How much code does it take for someone to implement their own "rewritten" variation of some HTML or CSS feature? Well, if they can't achieve their goal without writing their own text layout engine or their own virtual DOM framework, quite a lot.

This is important to Arc because it makes the program longer.

Arc is a language designed incrementally by starting with something Lispy and then making whatever changes will shorten Arc programs. News is a program that was written to put Arc to the test; the shorter its code is, the better Arc is doing.

If News used HTML or CSS features in very picky ways, it wouldn't be a good test: As soon as News's needs strayed slightly from the HTML and CSS features that browsers had built-in, then a heap of code would need to be written to make up the difference. When a slight discrepancy in the way a measuring instrument is consulted results in a large discrepancy in the measurement, it's not a very reliable measuring instrument.

So it seems to me that of all possible programs, News was pursued because it could get by on using HTML features in non-picky ways, pretty much in the ways they were already designed to be used. The use of HTML tables and transparent gif spacers was a well-known and once-popular, if dated, technique for achieving layout that was consistent across browsers, so pg built abstractions on that technique for News.

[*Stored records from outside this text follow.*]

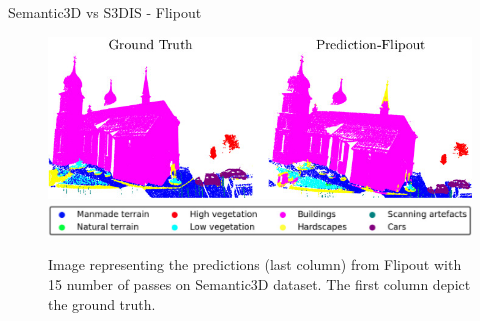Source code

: \documentclass[aspectratio=169]{beamer}
\begin{document}
\begin{frame}{Semantic3D vs S3DIS - Flipout}
    \begin{figure}
        \centering
        \includegraphics[scale=0.5]{images/sem3d/Sem3d_Fout_op.jpg}
        \includegraphics[scale=0.25]{images/legend.jpg}
        \caption{Image representing the predictions (last column) from Flipout with 15 number of passes on Semantic3D dataset. The first column depict the ground truth.}
        \label{fig:sem3d_fout_op}
    \end{figure}
\end{frame}
\end{document}
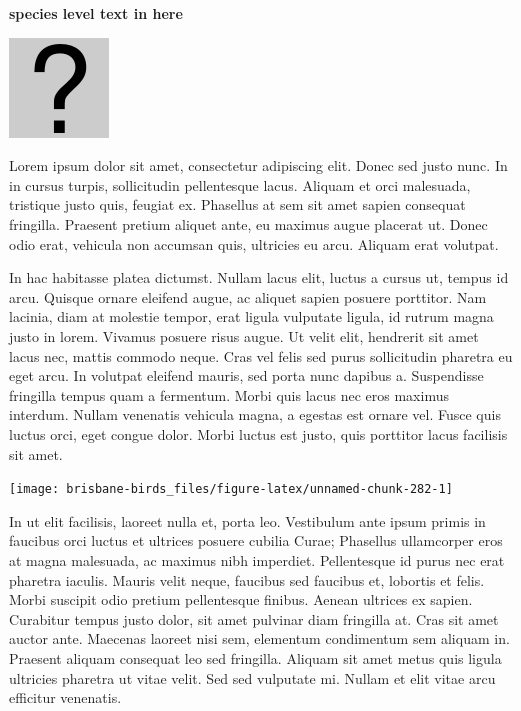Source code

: \documentclass[]{book}
\let\origfigure\figure
\let\endorigfigure\endfigure
\renewenvironment{figure}[1][2] {
  \expandafter\origfigure\expandafter[H]
} {
  \endorigfigure
}
\begin{document}
\textbf{species level text in here}

\begin{figure}
\centering
\includegraphics{assets/missing.png}
\caption{No image for species}
\end{figure}

Lorem ipsum dolor sit amet, consectetur adipiscing elit. Donec sed justo
nunc. In in cursus turpis, sollicitudin pellentesque lacus. Aliquam et
orci malesuada, tristique justo quis, feugiat ex. Phasellus at sem sit
amet sapien consequat fringilla. Praesent pretium aliquet ante, eu
maximus augue placerat ut. Donec odio erat, vehicula non accumsan quis,
ultricies eu arcu. Aliquam erat volutpat.

In hac habitasse platea dictumst. Nullam lacus elit, luctus a cursus ut,
tempus id arcu. Quisque ornare eleifend augue, ac aliquet sapien posuere
porttitor. Nam lacinia, diam at molestie tempor, erat ligula vulputate
ligula, id rutrum magna justo in lorem. Vivamus posuere risus augue. Ut
velit elit, hendrerit sit amet lacus nec, mattis commodo neque. Cras vel
felis sed purus sollicitudin pharetra eu eget arcu. In volutpat eleifend
mauris, sed porta nunc dapibus a. Suspendisse fringilla tempus quam a
fermentum. Morbi quis lacus nec eros maximus interdum. Nullam venenatis
vehicula magna, a egestas est ornare vel. Fusce quis luctus orci, eget
congue dolor. Morbi luctus est justo, quis porttitor lacus facilisis sit
amet.

\begin{figure}
\texttt{[image: brisbane-birds\_files/figure-latex/unnamed-chunk-282-1]} \caption{insert figure caption}\label{fig:unnamed-chunk-282}
\end{figure}

In ut elit facilisis, laoreet nulla et, porta leo. Vestibulum ante ipsum
primis in faucibus orci luctus et ultrices posuere cubilia Curae;
Phasellus ullamcorper eros at magna malesuada, ac maximus nibh
imperdiet. Pellentesque id purus nec erat pharetra iaculis. Mauris velit
neque, faucibus sed faucibus et, lobortis et felis. Morbi suscipit odio
pretium pellentesque finibus. Aenean ultrices ex sapien. Curabitur
tempus justo dolor, sit amet pulvinar diam fringilla at. Cras sit amet
auctor ante. Maecenas laoreet nisi sem, elementum condimentum sem
aliquam in. Praesent aliquam consequat leo sed fringilla. Aliquam sit
amet metus quis ligula ultricies pharetra ut vitae velit. Sed sed
vulputate mi. Nullam et elit vitae arcu efficitur venenatis.
\end{document}
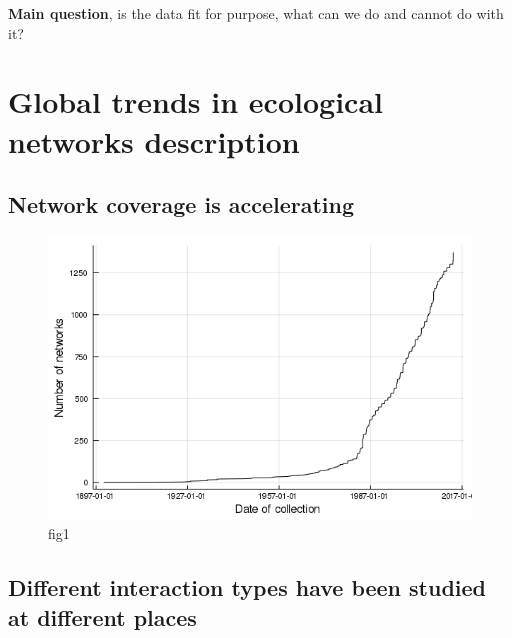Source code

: \textbf{Main question}, is the data fit for purpose, what can we do and
cannot do with it?

\hypertarget{global-trends-in-ecological-networks-description}{%
\section{Global trends in ecological networks
description}\label{global-trends-in-ecological-networks-description}}

\hypertarget{network-coverage-is-accelerating}{%
\subsection{Network coverage is
accelerating}\label{network-coverage-is-accelerating}}

\begin{figure}
\centering
\includegraphics{figures/figure_01_a.png}
\caption{fig1\label{fig:temporal}}
\end{figure}

\hypertarget{different-interaction-types-have-been-studied-at-different-places}{%
\subsection{Different interaction types have been studied at different
places}\label{different-interaction-types-have-been-studied-at-different-places}}

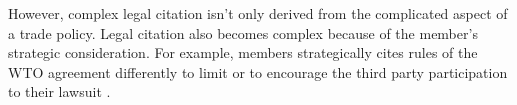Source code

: However, complex legal citation isn't only derived from the complicated aspect of a trade policy.
Legal citation also becomes complex because of the member's strategic consideration. For example,
members strategically cites rules of the WTO agreement differently to limit or to encourage 
the third party participation to their lawsuit \cite{who_gets}.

All that being said, I personally think it's a great improvement for News to use semantic HTML tags instead of tables, and I don't think this change really does that much to the size of the codebase (does it?). I just figure these pg writings are interesting in this context.

---

This has me thinking about html.arc....

The way html.arc is designed involves a lot of special-casing of specific HTML tags and attributes. It's almost like a full go-between layer abstracting HTML from Arc, which suggests that with some ambitious modifications to html.arc, it could turn into a DSL that compiles to HTML in a more indirect way (perhaps performing nonlocal transformations to implement things like footnotes or column breaks). This would potentially be a good place to hone the design of the HTML built-ins so that they're more abstraction-friendly and more "rewritable" as far as Arc code is concerned.

This has a lot in common with those front-end frameworks I mentioned. They abstract over and extend the features of HTML, and in doing so, they tend to make HTML's built-ins "rewritable" by exposing a new way for programmers to define their own extensions of the same kind.

-----

3 points by krapp 2239 days ago | link

>Tables are the lists of html

    (ノಠ益ಠ)ノ彡┻━┻ NO PG LISTS ARE ALREADY THE LISTS OF HTML
... sorry. Don't know what came over me there.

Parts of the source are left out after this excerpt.